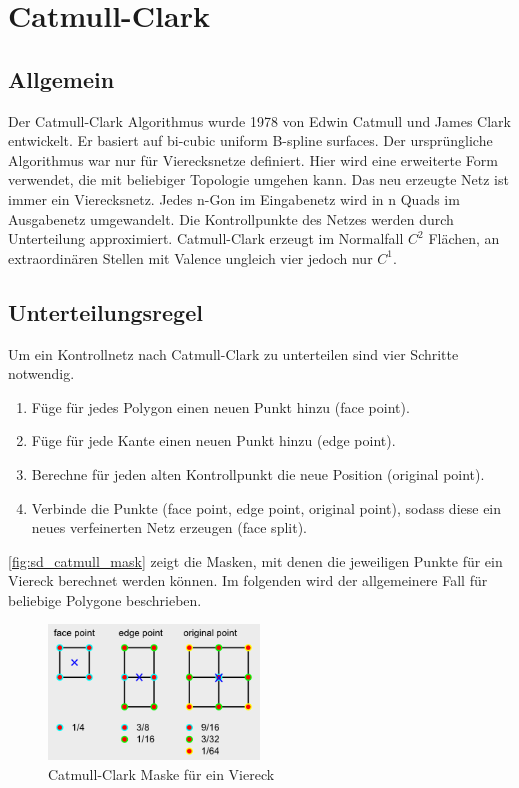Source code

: \section{Catmull-Clark}

\subsection{Allgemein}

Der Catmull-Clark Algorithmus wurde 1978 von Edwin Catmull und James Clark entwickelt.
Er basiert auf bi-cubic uniform B-spline surfaces.
Der ursprüngliche Algorithmus war nur für Vierecksnetze definiert.
Hier wird eine erweiterte Form verwendet, die mit beliebiger Topologie umgehen kann.
Das neu erzeugte Netz ist immer ein Vierecksnetz.
Jedes n-Gon im Eingabenetz wird in n Quads
im Ausgabenetz umgewandelt.
Die Kontrollpunkte des Netzes werden durch Unterteilung approximiert.
Catmull-Clark erzeugt im Normalfall \(C^2\) Flächen,
an extraordinären Stellen mit Valence ungleich vier jedoch
nur \(C^1\).
\cite[S. 75ff]{Zorin.subdivcourse} \cite[S. 52ff]{Standford.24.07.2015}


\subsection{Unterteilungsregel}

Um ein Kontrollnetz nach Catmull-Clark zu unterteilen sind vier Schritte notwendig.
\begin{enumerate}
	\item Füge für jedes Polygon einen neuen Punkt hinzu (face point).
	\item Füge für jede Kante einen neuen Punkt hinzu (edge point).
	\item Berechne für jeden alten Kontrollpunkt die neue Position (original point).
	\item Verbinde die Punkte (face point, edge point, original point), sodass diese ein
	neues verfeinerten Netz erzeugen (face split).
\end{enumerate}

\autoref{fig:sd_catmull_mask} zeigt die Masken, mit denen die jeweiligen Punkte für ein Viereck berechnet werden können.
Im folgenden wird der allgemeinere Fall für beliebige Polygone beschrieben.
\begin{figure}
\centering
\includegraphics[width=0.5\textwidth]{content/media/sd_catmull_mask.png}
\caption{Catmull-Clark Maske für ein Viereck \cite{yoshihitoyagi.23.12.2015}}
\label{fig:sd_catmull_mask}
\end{figure}

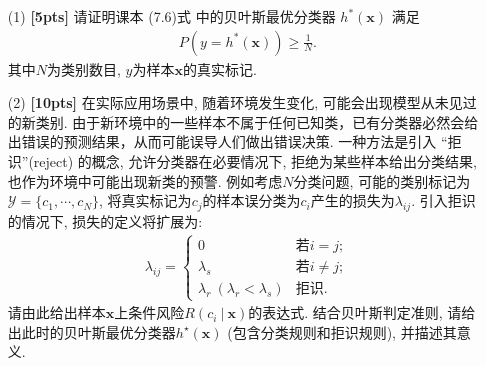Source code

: \documentclass[a4paper,UTF8]{article}
\numberwithin{equation}{section}
\theoremstyle{definition}
\def \x {\boldsymbol{x}}
\newcommand\given[1][]{\:#1\vert\:}
\begin{document}
\begin{enumerate}
\item[(1)] \textbf{[5pts]} 请证明课本 (7.6)式 中的贝叶斯最优分类器 $h^*(\boldsymbol{x})$ 满足
\begin{align*}
    P(y = h^*(\boldsymbol{x})) \geq \frac{1}{N}.
\end{align*}
其中$N$为类别数目, $y$为样本$\x$的真实标记.

\item[(2)] \textbf{[10pts]} 在实际应用场景中, 随着环境发生变化, 可能会出现模型从未见过的新类别. 
由于新环境中的一些样本不属于任何已知类，已有分类器必然会给出错误的预测结果，从而可能误导人们做出错误决策. 
一种方法是引入 “拒识”(reject) 的概念, 允许分类器在必要情况下, 拒绝为某些样本给出分类结果, 也作为环境中可能出现新类的预警. 
例如考虑$N$分类问题, 可能的类别标记为$\mathcal{Y} = \{c_1, \cdots, c_N\}$, 将真实标记为$c_j$的样本误分类为$c_i$产生的损失为$\lambda_{ij}$. 
引入拒识的情况下, 损失的定义将扩展为:
\begin{align*}
    \lambda_{ij}= \begin{cases}
        0 & \text{若$i=j$}; \\
        \lambda_s & \text{若$i \neq j$}; \\
        \lambda_r \ (\lambda_r < \lambda_s)& \text{拒识}.
    \end{cases}
\end{align*}
请由此给出样本$\x$上条件风险$R(c_i \given \x)$的表达式. 结合贝叶斯判定准则, 请给出此时的贝叶斯最优分类器$h^\star(\x)$ (包含分类规则和拒识规则), 并描述其意义.
\end{enumerate}
\end{document}
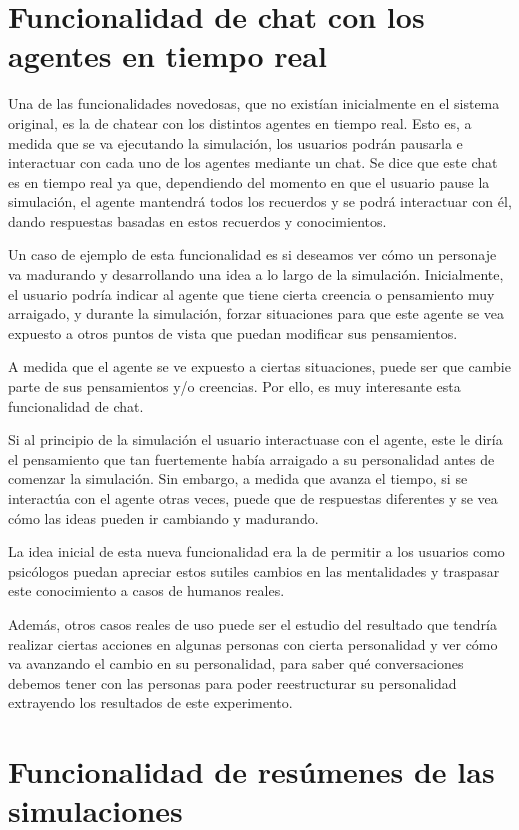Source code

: \section{Funcionalidad de chat con los agentes en tiempo real}

Una de las funcionalidades novedosas, que no existían inicialmente en el sistema original, es la de chatear con los distintos agentes en tiempo real. Esto es, a medida que se va ejecutando la simulación, los usuarios podrán pausarla e interactuar con cada uno de los agentes mediante un chat. Se dice que este chat es en tiempo real ya que, dependiendo del momento en que el usuario pause la simulación, el agente mantendrá todos los recuerdos y se podrá interactuar con él, dando respuestas basadas en estos recuerdos y conocimientos.

Un caso de ejemplo de esta funcionalidad es si deseamos ver cómo un personaje va madurando y desarrollando una idea a lo largo de la simulación. Inicialmente, el usuario podría indicar al agente que tiene cierta creencia o pensamiento muy arraigado, y durante la simulación, forzar situaciones para que este agente se vea expuesto a otros puntos de vista que puedan modificar sus pensamientos.

A medida que el agente se ve expuesto a ciertas situaciones, puede ser que cambie parte de sus pensamientos y/o creencias. Por ello, es muy interesante esta funcionalidad de chat.

Si al principio de la simulación el usuario interactuase con el agente, este le diría el pensamiento que tan fuertemente había arraigado a su personalidad antes de comenzar la simulación. Sin embargo, a medida que avanza el tiempo, si se interactúa con el agente otras veces, puede que de respuestas diferentes y se vea cómo las ideas pueden ir cambiando y madurando.

La idea inicial de esta nueva funcionalidad era la de permitir a los usuarios como psicólogos puedan apreciar estos sutiles cambios en las mentalidades y traspasar este conocimiento a casos de humanos reales.

Además, otros casos reales de uso puede ser el estudio del resultado que tendría realizar ciertas acciones en algunas personas con cierta personalidad y ver cómo va avanzando el cambio en su personalidad, para saber qué conversaciones debemos tener con las personas para poder reestructurar su personalidad extrayendo los resultados de este experimento.

\section{Funcionalidad de resúmenes de las simulaciones}

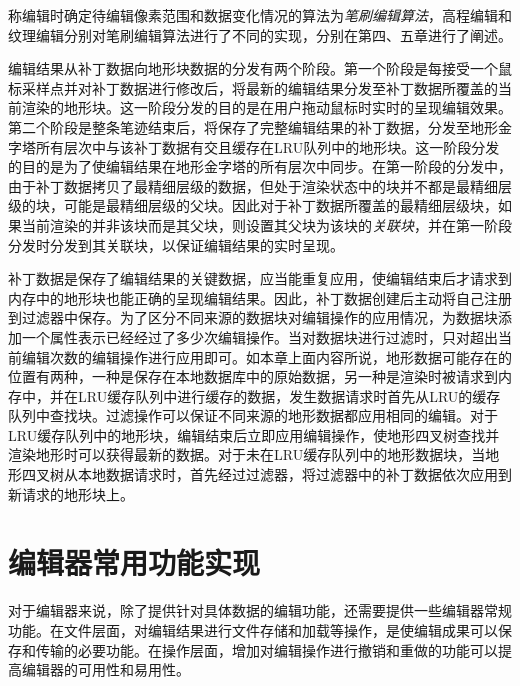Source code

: 称编辑时确定待编辑像素范围和数据变化情况的算法为\textit{笔刷编辑算法}，高程编辑和纹理编辑分别对笔刷编辑算法进行了不同的实现，分别在第四、五章进行了阐述。\par
编辑结果从补丁数据向地形块数据的分发有两个阶段。第一个阶段是每接受一个鼠标采样点并对补丁数据进行修改后，将最新的编辑结果分发至补丁数据所覆盖的当前渲染的地形块。这一阶段分发的目的是在用户拖动鼠标时实时的呈现编辑效果。第二个阶段是整条笔迹结束后，将保存了完整编辑结果的补丁数据，分发至地形金字塔所有层次中与该补丁数据有交且缓存在LRU队列中的地形块。这一阶段分发的目的是为了使编辑结果在地形金字塔的所有层次中同步。在第一阶段的分发中，由于补丁数据拷贝了最精细层级的数据，但处于渲染状态中的块并不都是最精细层级的块，可能是最精细层级的父块。因此对于补丁数据所覆盖的最精细层级块，如果当前渲染的并非该块而是其父块，则设置其父块为该块的\textit{关联块}，并在第一阶段分发时分发到其关联块，以保证编辑结果的实时呈现。\par

补丁数据是保存了编辑结果的关键数据，应当能重复应用，使编辑结束后才请求到内存中的地形块也能正确的呈现编辑结果。因此，补丁数据创建后主动将自己注册到过滤器中保存。为了区分不同来源的数据块对编辑操作的应用情况，为数据块添加一个属性表示已经经过了多少次编辑操作。当对数据块进行过滤时，只对超出当前编辑次数的编辑操作进行应用即可。如本章上面内容所说，地形数据可能存在的位置有两种，一种是保存在本地数据库中的原始数据，另一种是渲染时被请求到内存中，并在LRU缓存队列中进行缓存的数据，发生数据请求时首先从LRU的缓存队列中查找块。过滤操作可以保证不同来源的地形数据都应用相同的编辑。对于LRU缓存队列中的地形块，编辑结束后立即应用编辑操作，使地形四叉树查找并渲染地形时可以获得最新的数据。对于未在LRU缓存队列中的地形数据块，当地形四叉树从本地数据请求时，首先经过过滤器，将过滤器中的补丁数据依次应用到新请求的地形块上。\par

\section{编辑器常用功能实现}
对于编辑器来说，除了提供针对具体数据的编辑功能，还需要提供一些编辑器常规功能。在文件层面，对编辑结果进行文件存储和加载等操作，是使编辑成果可以保存和传输的必要功能。在操作层面，增加对编辑操作进行撤销和重做的功能可以提高编辑器的可用性和易用性。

▶ **Exercise directions**:
Whenever a line of the records holds the string "Algorithmus", pick it out and copy it.

▶ **Written answer**:
Der Catmull-Clark Algorithmus wurde 1978 von Edwin Catmull und James Clark entwickelt.
Der ursprüngliche Algorithmus war nur für Vierecksnetze definiert.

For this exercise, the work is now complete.